── DATA TO EXAMINE ──
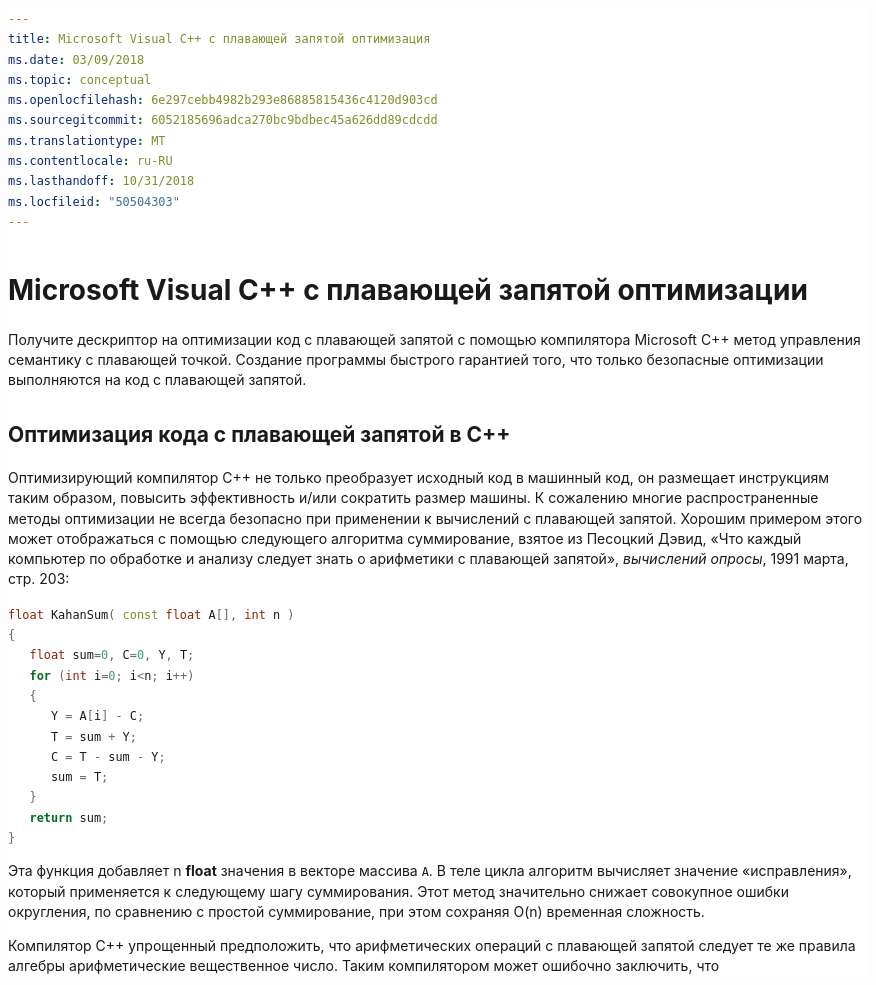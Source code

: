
 ```yaml
---
title: Microsoft Visual C++ с плавающей запятой оптимизация
ms.date: 03/09/2018
ms.topic: conceptual
ms.openlocfilehash: 6e297cebb4982b293e86885815436c4120d903cd
ms.sourcegitcommit: 6052185696adca270bc9bdbec45a626dd89cdcdd
ms.translationtype: MT
ms.contentlocale: ru-RU
ms.lasthandoff: 10/31/2018
ms.locfileid: "50504303"
---
```

# <a name="microsoft-visual-c-floating-point-optimization"></a>Microsoft Visual C++ с плавающей запятой оптимизации

Получите дескриптор на оптимизации код с плавающей запятой с помощью компилятора Microsoft C++ метод управления семантику с плавающей точкой. Создание программы быстрого гарантией того, что только безопасные оптимизации выполняются на код с плавающей запятой.

## <a name="optimization-of-floating-point-code-in-c"></a>Оптимизация кода с плавающей запятой в C++

Оптимизирующий компилятор C++ не только преобразует исходный код в машинный код, он размещает инструкциям таким образом, повысить эффективность и/или сократить размер машины. К сожалению многие распространенные методы оптимизации не всегда безопасно при применении к вычислений с плавающей запятой. Хорошим примером этого может отображаться с помощью следующего алгоритма суммирование, взятое из Песоцкий Дэвид, «Что каждый компьютер по обработке и анализу следует знать о арифметики с плавающей запятой», *вычислений опросы*, 1991 марта, стр. 203:

```cpp
float KahanSum( const float A[], int n )
{
   float sum=0, C=0, Y, T;
   for (int i=0; i<n; i++)
   {
      Y = A[i] - C;
      T = sum + Y;
      C = T - sum - Y;
      sum = T;
   }
   return sum;
}
```

Эта функция добавляет n **float** значения в векторе массива `A`. В теле цикла алгоритм вычисляет значение «исправления», который применяется к следующему шагу суммирования. Этот метод значительно снижает совокупное ошибки округления, по сравнению с простой суммирование, при этом сохраняя O(n) временная сложность.

Компилятор C++ упрощенный предположить, что арифметических операций с плавающей запятой следует те же правила алгебры арифметические вещественное число. Таким компилятором может ошибочно заключить, что
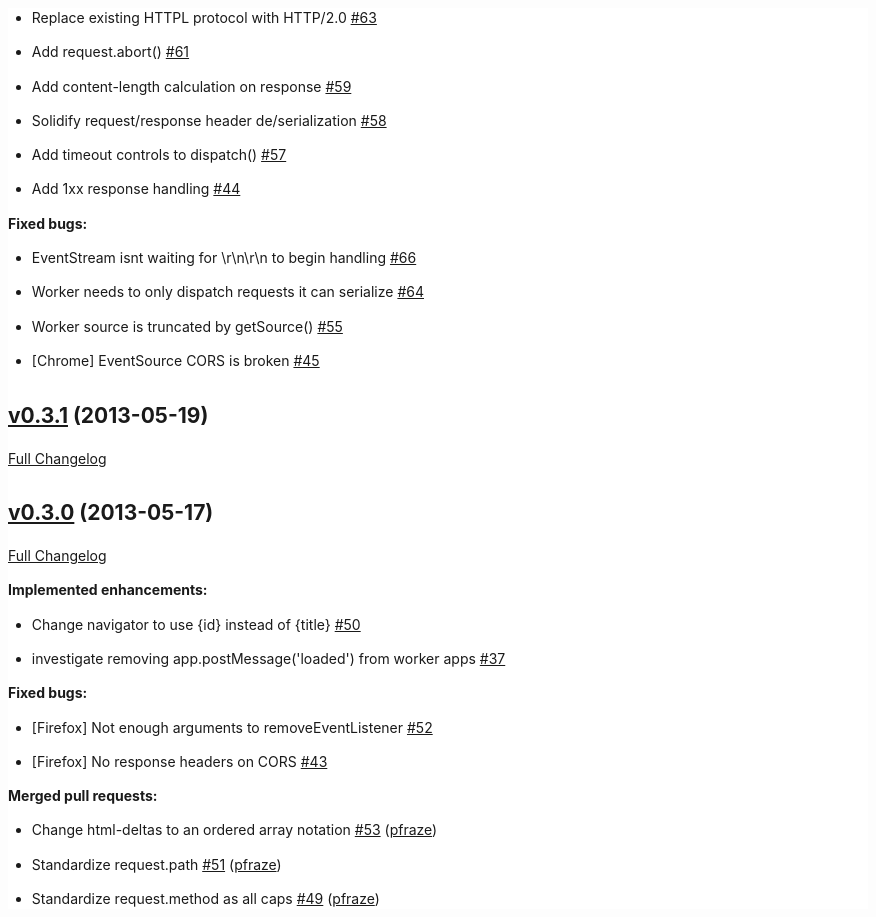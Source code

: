 - Replace existing HTTPL protocol with HTTP/2.0 [\#63](https://github.com/pfraze/local/issues/63)

- Add request.abort\(\) [\#61](https://github.com/pfraze/local/issues/61)

- Add content-length calculation on response [\#59](https://github.com/pfraze/local/issues/59)

- Solidify request/response header de/serialization [\#58](https://github.com/pfraze/local/issues/58)

- Add timeout controls to dispatch\(\) [\#57](https://github.com/pfraze/local/issues/57)

- Add 1xx response handling [\#44](https://github.com/pfraze/local/issues/44)

**Fixed bugs:**

- EventStream isnt waiting for \r\n\r\n to begin handling [\#66](https://github.com/pfraze/local/issues/66)

- Worker needs to only dispatch requests it can serialize [\#64](https://github.com/pfraze/local/issues/64)

- Worker source is truncated by getSource\(\) [\#55](https://github.com/pfraze/local/issues/55)

- \[Chrome\] EventSource CORS is broken [\#45](https://github.com/pfraze/local/issues/45)

## [v0.3.1](https://github.com/pfraze/local/tree/v0.3.1) (2013-05-19)

[Full Changelog](https://github.com/pfraze/local/compare/v0.3.0...v0.3.1)

## [v0.3.0](https://github.com/pfraze/local/tree/v0.3.0) (2013-05-17)

[Full Changelog](https://github.com/pfraze/local/compare/v0.2.2...v0.3.0)

**Implemented enhancements:**

- Change navigator to use {id} instead of {title} [\#50](https://github.com/pfraze/local/issues/50)

- investigate removing app.postMessage\('loaded'\) from worker apps [\#37](https://github.com/pfraze/local/issues/37)

**Fixed bugs:**

- \[Firefox\] Not enough arguments to removeEventListener [\#52](https://github.com/pfraze/local/issues/52)

- \[Firefox\] No response headers on CORS [\#43](https://github.com/pfraze/local/issues/43)

**Merged pull requests:**

- Change html-deltas to an ordered array notation [\#53](https://github.com/pfraze/local/pull/53) ([pfraze](https://github.com/pfraze))

- Standardize request.path [\#51](https://github.com/pfraze/local/pull/51) ([pfraze](https://github.com/pfraze))

- Standardize request.method as all caps [\#49](https://github.com/pfraze/local/pull/49) ([pfraze](https://github.com/pfraze))
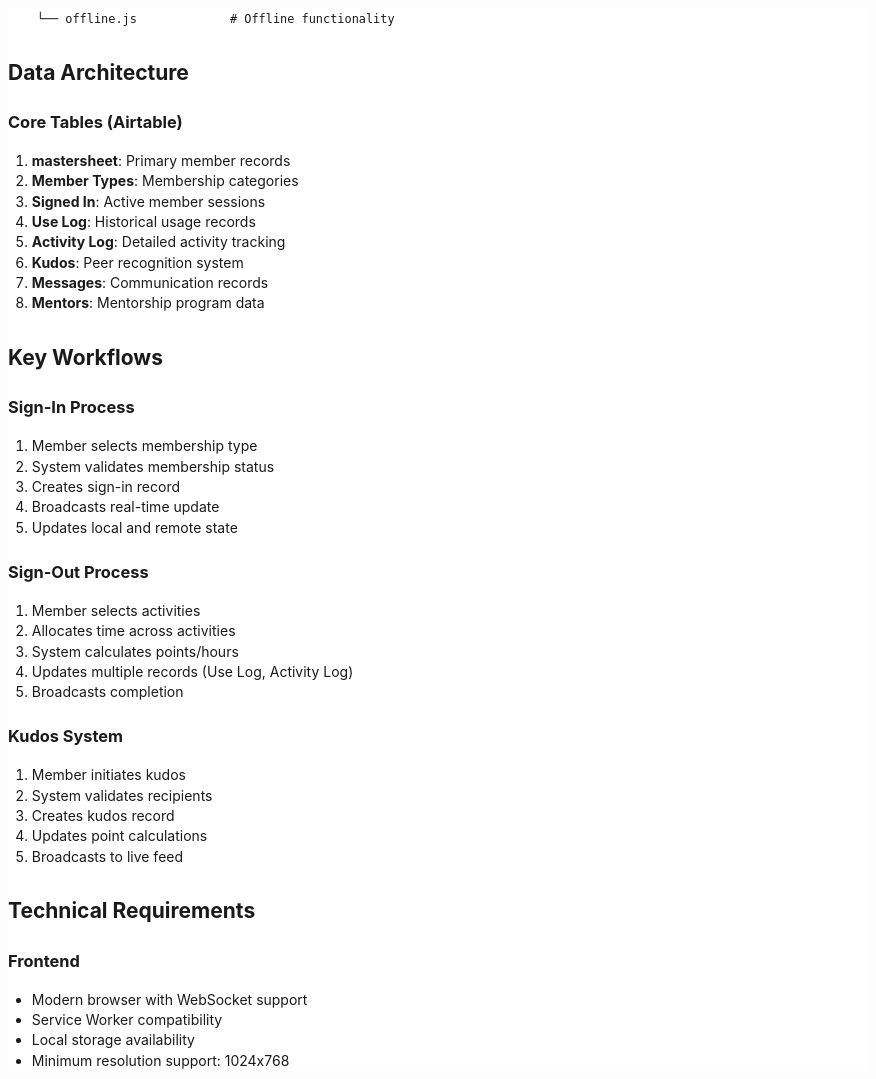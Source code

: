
 ```
    └── offline.js             # Offline functionality
```

## Data Architecture

### Core Tables (Airtable)

1. **mastersheet**: Primary member records
2. **Member Types**: Membership categories
3. **Signed In**: Active member sessions
4. **Use Log**: Historical usage records
5. **Activity Log**: Detailed activity tracking
6. **Kudos**: Peer recognition system
7. **Messages**: Communication records
8. **Mentors**: Mentorship program data

## Key Workflows

### Sign-In Process

1. Member selects membership type
2. System validates membership status
3. Creates sign-in record
4. Broadcasts real-time update
5. Updates local and remote state

### Sign-Out Process

1. Member selects activities
2. Allocates time across activities
3. System calculates points/hours
4. Updates multiple records (Use Log, Activity Log)
5. Broadcasts completion

### Kudos System

1. Member initiates kudos
2. System validates recipients
3. Creates kudos record
4. Updates point calculations
5. Broadcasts to live feed

## Technical Requirements

### Frontend

- Modern browser with WebSocket support
- Service Worker compatibility
- Local storage availability
- Minimum resolution support: 1024x768
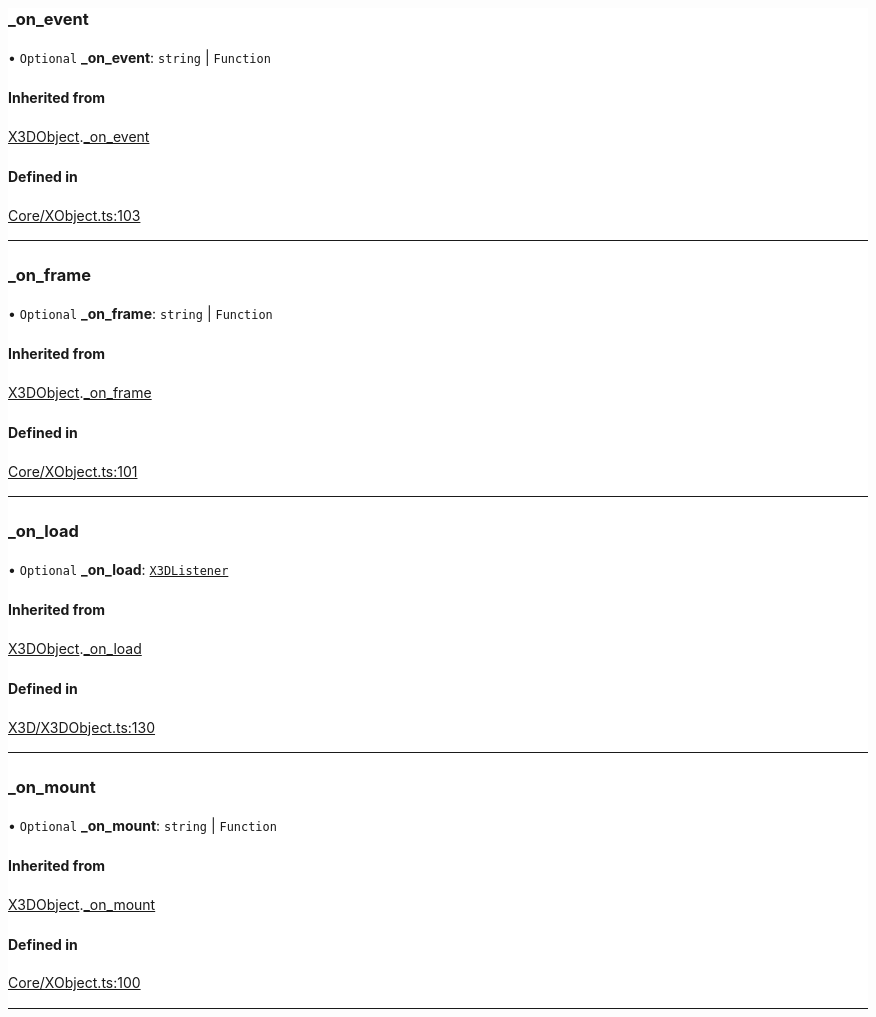 ### \_on\_event

• `Optional` **\_on\_event**: `string` \| `Function`

#### Inherited from

[X3DObject](X3D_X3DObject.X3DObject.md).[_on_event](X3D_X3DObject.X3DObject.md#_on_event)

#### Defined in

[Core/XObject.ts:103](https://github.com/fridman-tamir/XPell/blob/be3d5a4/src/Core/XObject.ts#L103)

___

### \_on\_frame

• `Optional` **\_on\_frame**: `string` \| `Function`

#### Inherited from

[X3DObject](X3D_X3DObject.X3DObject.md).[_on_frame](X3D_X3DObject.X3DObject.md#_on_frame)

#### Defined in

[Core/XObject.ts:101](https://github.com/fridman-tamir/XPell/blob/be3d5a4/src/Core/XObject.ts#L101)

___

### \_on\_load

• `Optional` **\_on\_load**: [`X3DListener`](../modules/X3D_X3DObject.md#x3dlistener)

#### Inherited from

[X3DObject](X3D_X3DObject.X3DObject.md).[_on_load](X3D_X3DObject.X3DObject.md#_on_load)

#### Defined in

[X3D/X3DObject.ts:130](https://github.com/fridman-tamir/XPell/blob/be3d5a4/src/X3D/X3DObject.ts#L130)

___

### \_on\_mount

• `Optional` **\_on\_mount**: `string` \| `Function`

#### Inherited from

[X3DObject](X3D_X3DObject.X3DObject.md).[_on_mount](X3D_X3DObject.X3DObject.md#_on_mount)

#### Defined in

[Core/XObject.ts:100](https://github.com/fridman-tamir/XPell/blob/be3d5a4/src/Core/XObject.ts#L100)

___
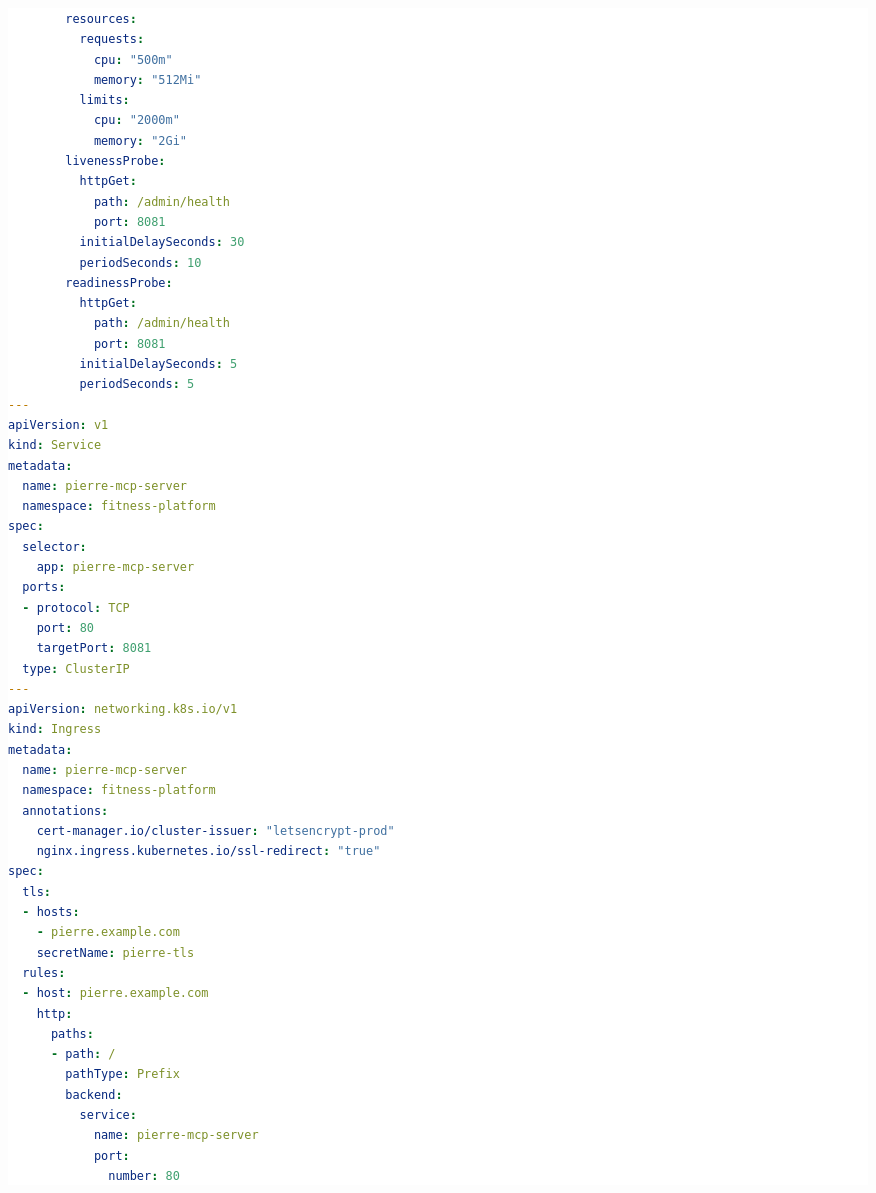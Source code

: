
```yaml
        resources:
          requests:
            cpu: "500m"
            memory: "512Mi"
          limits:
            cpu: "2000m"
            memory: "2Gi"
        livenessProbe:
          httpGet:
            path: /admin/health
            port: 8081
          initialDelaySeconds: 30
          periodSeconds: 10
        readinessProbe:
          httpGet:
            path: /admin/health
            port: 8081
          initialDelaySeconds: 5
          periodSeconds: 5
---
apiVersion: v1
kind: Service
metadata:
  name: pierre-mcp-server
  namespace: fitness-platform
spec:
  selector:
    app: pierre-mcp-server
  ports:
  - protocol: TCP
    port: 80
    targetPort: 8081
  type: ClusterIP
---
apiVersion: networking.k8s.io/v1
kind: Ingress
metadata:
  name: pierre-mcp-server
  namespace: fitness-platform
  annotations:
    cert-manager.io/cluster-issuer: "letsencrypt-prod"
    nginx.ingress.kubernetes.io/ssl-redirect: "true"
spec:
  tls:
  - hosts:
    - pierre.example.com
    secretName: pierre-tls
  rules:
  - host: pierre.example.com
    http:
      paths:
      - path: /
        pathType: Prefix
        backend:
          service:
            name: pierre-mcp-server
            port:
              number: 80
```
───
**ASSIGNED TASK**
The lines above that include "records" should each be listed.

**ANSWER SECTION**
1. **mastersheet**: Primary member records
4. **Use Log**: Historical usage records
7. **Messages**: Communication records
4. Updates multiple records (Use Log, Activity Log)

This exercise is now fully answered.